I've passed the halfway mark. So far, no burning urination; the bowels are controlled by 1 immodium a day ( the gas and diarrhea kick in in the early evening); the fatigue isn't bad...I just want to go to bed a couple hours earlier than usual.

My hair has been growing back (last chemo was January 23). Shaved my armpits for the first time since December. Of course, the white hairs are growing fastest, as is the facial hair. Joy!

Liz in Dallas

cleo
Posts: 122
Joined: Sep 2009

I found that putting a water based cream on the treated area immediately after radio stopped any dry skin or after effects. Was also advised to use non scented soap.
Past the half way...finish in sight.

Ro10's picture
Ro10
Posts: 1362
Joined: Jan 2009

Past the half way mark. That is great. Glad you are having minimal side effects. I found the fatigue continued. Through the last weeks, too. I needed minimal immodium also. Good luck with the rest of your treatments. May you continue to tolerate them well. In peace and caring.

LizGrrr's picture
LizGrrr
Posts: 124
Joined: Nov 2011

Got exciting news last week that the radiation oncologist didn't think I needed 3 extra vag-specific treatments so I'll be done in 25 treatments instead of 28. YAY!

Alas, my intestines have turned into a firehose. I had a wee sinus drainage last week and my GP put me on Amoxicillin; after 3 days I was able to puke and poop at the same time. Do I get a merit badge for that? Anyhow, I put the antibiotic on hold but despite having not eaten in 5 days I've lost 10 pounds (I can live quite well without those 10 pounds). Immodium didn't help, Lomotil didn't help, so now I'm on Flagyl.

So with 4 treatments to go and what I hope is an intestinal regulator, I can see the light at the end of the tunnel.

Next stop: a few weeks of rest then back into chemo :)

Liz in Dallas who wouldn't mind losing another 10 pounds

CindyGSD's picture
CindyGSD
Posts: 191
Joined: Aug 2011

Flagyl is an antibiotic as well, usually reserved for intestinal parasites, but it works great to firm up stools. I actually have a big bottle of it....for my dogs. Its used to treat giarrdia in them. After my surgery I caught something in the hospital and they put me on it for 10 days. I highly recommend it for loose stools. ;o)

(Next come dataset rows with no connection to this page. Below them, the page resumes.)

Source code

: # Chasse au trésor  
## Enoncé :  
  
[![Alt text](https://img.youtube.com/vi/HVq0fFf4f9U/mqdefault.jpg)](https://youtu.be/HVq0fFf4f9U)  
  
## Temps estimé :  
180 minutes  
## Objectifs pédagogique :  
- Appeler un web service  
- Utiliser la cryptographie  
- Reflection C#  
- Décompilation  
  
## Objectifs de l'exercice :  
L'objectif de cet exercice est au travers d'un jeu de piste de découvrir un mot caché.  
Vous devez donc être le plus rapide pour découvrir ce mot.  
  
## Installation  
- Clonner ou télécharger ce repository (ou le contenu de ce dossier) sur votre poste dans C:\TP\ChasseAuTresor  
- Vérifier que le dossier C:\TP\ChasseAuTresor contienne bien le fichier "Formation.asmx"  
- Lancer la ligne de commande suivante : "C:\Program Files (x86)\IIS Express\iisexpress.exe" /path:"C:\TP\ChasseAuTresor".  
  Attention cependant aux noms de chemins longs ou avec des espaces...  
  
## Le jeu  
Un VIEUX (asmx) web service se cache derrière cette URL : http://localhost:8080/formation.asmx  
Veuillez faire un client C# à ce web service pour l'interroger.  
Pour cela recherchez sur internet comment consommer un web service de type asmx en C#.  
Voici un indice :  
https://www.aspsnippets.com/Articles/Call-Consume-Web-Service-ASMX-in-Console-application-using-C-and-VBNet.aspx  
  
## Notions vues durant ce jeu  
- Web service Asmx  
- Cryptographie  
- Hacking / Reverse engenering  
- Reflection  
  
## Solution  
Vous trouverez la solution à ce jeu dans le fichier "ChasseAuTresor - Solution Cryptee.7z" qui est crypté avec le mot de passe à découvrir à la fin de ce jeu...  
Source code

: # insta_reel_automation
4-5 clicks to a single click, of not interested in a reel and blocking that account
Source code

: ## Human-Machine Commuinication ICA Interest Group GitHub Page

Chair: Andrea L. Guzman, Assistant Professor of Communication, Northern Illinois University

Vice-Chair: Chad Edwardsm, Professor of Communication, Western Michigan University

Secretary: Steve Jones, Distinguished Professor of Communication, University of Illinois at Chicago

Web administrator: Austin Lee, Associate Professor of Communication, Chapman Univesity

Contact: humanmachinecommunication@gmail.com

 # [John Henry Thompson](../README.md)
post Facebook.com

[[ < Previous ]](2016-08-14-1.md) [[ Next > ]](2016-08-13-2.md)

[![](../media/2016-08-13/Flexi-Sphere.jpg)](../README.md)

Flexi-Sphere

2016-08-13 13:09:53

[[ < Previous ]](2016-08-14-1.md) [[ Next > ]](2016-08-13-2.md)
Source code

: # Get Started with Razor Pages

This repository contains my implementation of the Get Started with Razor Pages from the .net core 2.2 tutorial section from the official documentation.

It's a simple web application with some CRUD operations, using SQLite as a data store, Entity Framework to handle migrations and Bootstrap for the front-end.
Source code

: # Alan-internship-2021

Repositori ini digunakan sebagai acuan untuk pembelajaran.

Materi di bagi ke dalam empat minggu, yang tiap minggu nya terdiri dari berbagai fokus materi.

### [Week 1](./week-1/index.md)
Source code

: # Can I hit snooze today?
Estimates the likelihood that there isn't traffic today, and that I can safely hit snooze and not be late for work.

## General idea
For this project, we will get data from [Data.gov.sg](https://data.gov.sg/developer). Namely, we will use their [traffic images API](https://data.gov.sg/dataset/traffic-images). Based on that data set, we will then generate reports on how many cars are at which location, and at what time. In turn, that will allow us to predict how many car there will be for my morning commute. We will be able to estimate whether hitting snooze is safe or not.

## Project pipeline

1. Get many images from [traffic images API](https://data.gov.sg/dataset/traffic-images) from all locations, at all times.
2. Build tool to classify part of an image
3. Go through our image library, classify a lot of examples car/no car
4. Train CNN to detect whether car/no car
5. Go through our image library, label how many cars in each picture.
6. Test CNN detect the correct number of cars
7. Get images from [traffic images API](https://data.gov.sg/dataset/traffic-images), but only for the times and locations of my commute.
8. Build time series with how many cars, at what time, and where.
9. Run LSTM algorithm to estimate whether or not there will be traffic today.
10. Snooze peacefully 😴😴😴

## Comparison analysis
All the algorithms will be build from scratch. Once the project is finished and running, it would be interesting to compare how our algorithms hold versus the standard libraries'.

Hang in there....you're almost done.

Cindy

LizGrrr's picture
LizGrrr
Posts: 124
Joined: Nov 2011

Had my 25th and final radiation treatment last Friday. It really was no big deal but it's nice to not have to interrupt my day for it.

I count myself lucky - no UTI, no skin rash/blistering, and the vag seems to have survived AOK. The Flagyl and Lomotil have done a good job of plugging me up, although when I do go it is diarrhea. DOc says this will last between 3-6 weeks post-treatment. And I am tired but not anywhere near incapacitated.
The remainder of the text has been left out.